All of the records below must be reproduced exactly, minus any pictures.

----

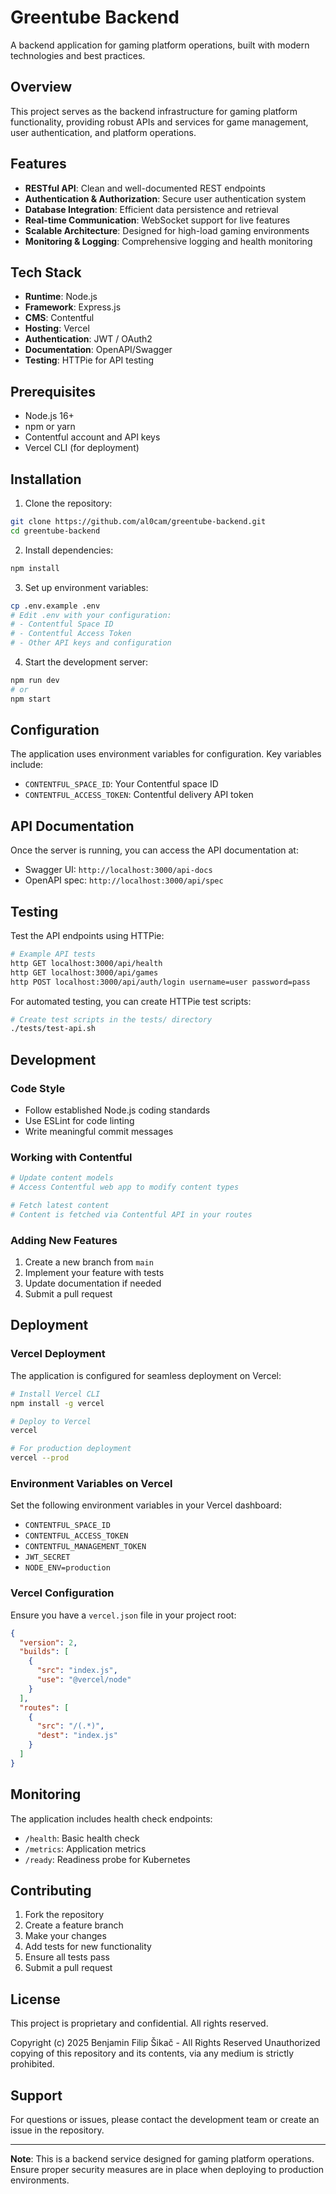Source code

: # Greentube Backend

A backend application for gaming platform operations, built with modern technologies and best practices.

## Overview

This project serves as the backend infrastructure for gaming platform functionality, providing robust APIs and services for game management, user authentication, and platform operations.

## Features

- **RESTful API**: Clean and well-documented REST endpoints
- **Authentication & Authorization**: Secure user authentication system
- **Database Integration**: Efficient data persistence and retrieval
- **Real-time Communication**: WebSocket support for live features
- **Scalable Architecture**: Designed for high-load gaming environments
- **Monitoring & Logging**: Comprehensive logging and health monitoring

## Tech Stack

- **Runtime**: Node.js
- **Framework**: Express.js
- **CMS**: Contentful
- **Hosting**: Vercel
- **Authentication**: JWT / OAuth2
- **Documentation**: OpenAPI/Swagger
- **Testing**: HTTPie for API testing

## Prerequisites

- Node.js 16+
- npm or yarn
- Contentful account and API keys
- Vercel CLI (for deployment)

## Installation

1. Clone the repository:
```bash
git clone https://github.com/al0cam/greentube-backend.git
cd greentube-backend
```

2. Install dependencies:
```bash
npm install
```

3. Set up environment variables:
```bash
cp .env.example .env
# Edit .env with your configuration:
# - Contentful Space ID
# - Contentful Access Token
# - Other API keys and configuration
```

4. Start the development server:
```bash
npm run dev
# or
npm start
```

## Configuration

The application uses environment variables for configuration. Key variables include:

- `CONTENTFUL_SPACE_ID`: Your Contentful space ID
- `CONTENTFUL_ACCESS_TOKEN`: Contentful delivery API token

## API Documentation

Once the server is running, you can access the API documentation at:
- Swagger UI: `http://localhost:3000/api-docs`
- OpenAPI spec: `http://localhost:3000/api/spec`

## Testing

Test the API endpoints using HTTPie:

```bash
# Example API tests
http GET localhost:3000/api/health
http GET localhost:3000/api/games
http POST localhost:3000/api/auth/login username=user password=pass
```

For automated testing, you can create HTTPie test scripts:
```bash
# Create test scripts in the tests/ directory
./tests/test-api.sh
```

## Development

### Code Style
- Follow established Node.js coding standards
- Use ESLint for code linting
- Write meaningful commit messages

### Working with Contentful
```bash
# Update content models
# Access Contentful web app to modify content types

# Fetch latest content
# Content is fetched via Contentful API in your routes
```

### Adding New Features
1. Create a new branch from `main`
2. Implement your feature with tests
3. Update documentation if needed
4. Submit a pull request

## Deployment

### Vercel Deployment

The application is configured for seamless deployment on Vercel:

```bash
# Install Vercel CLI
npm install -g vercel

# Deploy to Vercel
vercel

# For production deployment
vercel --prod
```

### Environment Variables on Vercel
Set the following environment variables in your Vercel dashboard:
- `CONTENTFUL_SPACE_ID`
- `CONTENTFUL_ACCESS_TOKEN`
- `CONTENTFUL_MANAGEMENT_TOKEN`
- `JWT_SECRET`
- `NODE_ENV=production`

### Vercel Configuration
Ensure you have a `vercel.json` file in your project root:
```json
{
  "version": 2,
  "builds": [
    {
      "src": "index.js",
      "use": "@vercel/node"
    }
  ],
  "routes": [
    {
      "src": "/(.*)",
      "dest": "index.js"
    }
  ]
}
```

## Monitoring

The application includes health check endpoints:
- `/health`: Basic health check
- `/metrics`: Application metrics
- `/ready`: Readiness probe for Kubernetes

## Contributing

1. Fork the repository
2. Create a feature branch
3. Make your changes
4. Add tests for new functionality
5. Ensure all tests pass
6. Submit a pull request

## License

This project is proprietary and confidential. All rights reserved.

Copyright (c) 2025 Benjamin Filip Šikač - All Rights Reserved
Unauthorized copying of this repository and its contents, via any medium is strictly prohibited.

## Support

For questions or issues, please contact the development team or create an issue in the repository.

---

**Note**: This is a backend service designed for gaming platform operations. Ensure proper security measures are in place when deploying to production environments.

----

### Written solution
Source code

: # Greentube Backend

A backend application for gaming platform operations, built with modern technologies and best practices.

## Overview

This project serves as the backend infrastructure for gaming platform functionality, providing robust APIs and services for game management, user authentication, and platform operations.

## Features

- **RESTful API**: Clean and well-documented REST endpoints
- **Authentication & Authorization**: Secure user authentication system
- **Database Integration**: Efficient data persistence and retrieval
- **Real-time Communication**: WebSocket support for live features
- **Scalable Architecture**: Designed for high-load gaming environments
- **Monitoring & Logging**: Comprehensive logging and health monitoring

## Tech Stack

- **Runtime**: Node.js
- **Framework**: Express.js
- **CMS**: Contentful
- **Hosting**: Vercel
- **Authentication**: JWT / OAuth2
- **Documentation**: OpenAPI/Swagger
- **Testing**: HTTPie for API testing

## Prerequisites

- Node.js 16+
- npm or yarn
- Contentful account and API keys
- Vercel CLI (for deployment)

## Installation

1. Clone the repository:
```bash
git clone https://github.com/al0cam/greentube-backend.git
cd greentube-backend
```

2. Install dependencies:
```bash
npm install
```

3. Set up environment variables:
```bash
cp .env.example .env
# Edit .env with your configuration:
# - Contentful Space ID
# - Contentful Access Token
# - Other API keys and configuration
```

4. Start the development server:
```bash
npm run dev
# or
npm start
```

## Configuration

The application uses environment variables for configuration. Key variables include:

- `CONTENTFUL_SPACE_ID`: Your Contentful space ID
- `CONTENTFUL_ACCESS_TOKEN`: Contentful delivery API token

## API Documentation

Once the server is running, you can access the API documentation at:
- Swagger UI: `http://localhost:3000/api-docs`
- OpenAPI spec: `http://localhost:3000/api/spec`

## Testing

Test the API endpoints using HTTPie:

```bash
# Example API tests
http GET localhost:3000/api/health
http GET localhost:3000/api/games
http POST localhost:3000/api/auth/login username=user password=pass
```

For automated testing, you can create HTTPie test scripts:
```bash
# Create test scripts in the tests/ directory
./tests/test-api.sh
```

## Development

### Code Style
- Follow established Node.js coding standards
- Use ESLint for code linting
- Write meaningful commit messages

### Working with Contentful
```bash
# Update content models
# Access Contentful web app to modify content types

# Fetch latest content
# Content is fetched via Contentful API in your routes
```

### Adding New Features
1. Create a new branch from `main`
2. Implement your feature with tests
3. Update documentation if needed
4. Submit a pull request

## Deployment

### Vercel Deployment

The application is configured for seamless deployment on Vercel:

```bash
# Install Vercel CLI
npm install -g vercel

# Deploy to Vercel
vercel

# For production deployment
vercel --prod
```

### Environment Variables on Vercel
Set the following environment variables in your Vercel dashboard:
- `CONTENTFUL_SPACE_ID`
- `CONTENTFUL_ACCESS_TOKEN`
- `CONTENTFUL_MANAGEMENT_TOKEN`
- `JWT_SECRET`
- `NODE_ENV=production`

### Vercel Configuration
Ensure you have a `vercel.json` file in your project root:
```json
{
  "version": 2,
  "builds": [
    {
      "src": "index.js",
      "use": "@vercel/node"
    }
  ],
  "routes": [
    {
      "src": "/(.*)",
      "dest": "index.js"
    }
  ]
}
```

## Monitoring

The application includes health check endpoints:
- `/health`: Basic health check
- `/metrics`: Application metrics
- `/ready`: Readiness probe for Kubernetes

## Contributing

1. Fork the repository
2. Create a feature branch
3. Make your changes
4. Add tests for new functionality
5. Ensure all tests pass
6. Submit a pull request

## License

This project is proprietary and confidential. All rights reserved.

Copyright (c) 2025 Benjamin Filip Šikač - All Rights Reserved
Unauthorized copying of this repository and its contents, via any medium is strictly prohibited.

## Support

For questions or issues, please contact the development team or create an issue in the repository.

---

**Note**: This is a backend service designed for gaming platform operations. Ensure proper security measures are in place when deploying to production environments.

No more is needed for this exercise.